Exercise prompt: Retype only the stretch of lines that starts with the line containing "is a morphism" and ends with the last line of the records, both included, exactly.

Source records
╭──
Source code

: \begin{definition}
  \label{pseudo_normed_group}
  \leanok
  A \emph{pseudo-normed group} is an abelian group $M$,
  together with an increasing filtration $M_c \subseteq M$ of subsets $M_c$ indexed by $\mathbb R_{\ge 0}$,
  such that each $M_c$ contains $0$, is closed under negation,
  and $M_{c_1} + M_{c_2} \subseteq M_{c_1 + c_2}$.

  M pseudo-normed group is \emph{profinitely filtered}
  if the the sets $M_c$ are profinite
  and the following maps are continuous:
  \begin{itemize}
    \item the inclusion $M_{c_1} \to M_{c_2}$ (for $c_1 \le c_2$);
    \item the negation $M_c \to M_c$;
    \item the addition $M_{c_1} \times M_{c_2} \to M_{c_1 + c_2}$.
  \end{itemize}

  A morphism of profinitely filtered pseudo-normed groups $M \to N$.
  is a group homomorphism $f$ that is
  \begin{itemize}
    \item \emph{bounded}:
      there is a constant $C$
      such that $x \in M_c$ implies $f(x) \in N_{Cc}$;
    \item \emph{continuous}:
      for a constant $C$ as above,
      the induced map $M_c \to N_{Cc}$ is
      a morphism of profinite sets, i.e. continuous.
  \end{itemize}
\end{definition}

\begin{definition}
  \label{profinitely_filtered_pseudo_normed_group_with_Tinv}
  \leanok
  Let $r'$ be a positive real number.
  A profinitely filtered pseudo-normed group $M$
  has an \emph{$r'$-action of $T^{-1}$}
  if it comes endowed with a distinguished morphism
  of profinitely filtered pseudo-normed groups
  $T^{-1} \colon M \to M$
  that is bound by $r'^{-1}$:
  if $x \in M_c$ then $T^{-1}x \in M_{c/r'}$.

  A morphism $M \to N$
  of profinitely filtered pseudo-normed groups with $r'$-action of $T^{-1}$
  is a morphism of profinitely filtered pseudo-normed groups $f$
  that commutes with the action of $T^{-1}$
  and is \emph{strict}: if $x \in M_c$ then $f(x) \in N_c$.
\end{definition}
╰──
Output for this exercise:
  is a morphism of profinitely filtered pseudo-normed groups $f$
  that commutes with the action of $T^{-1}$
  and is \emph{strict}: if $x \in M_c$ then $f(x) \in N_c$.
\end{definition}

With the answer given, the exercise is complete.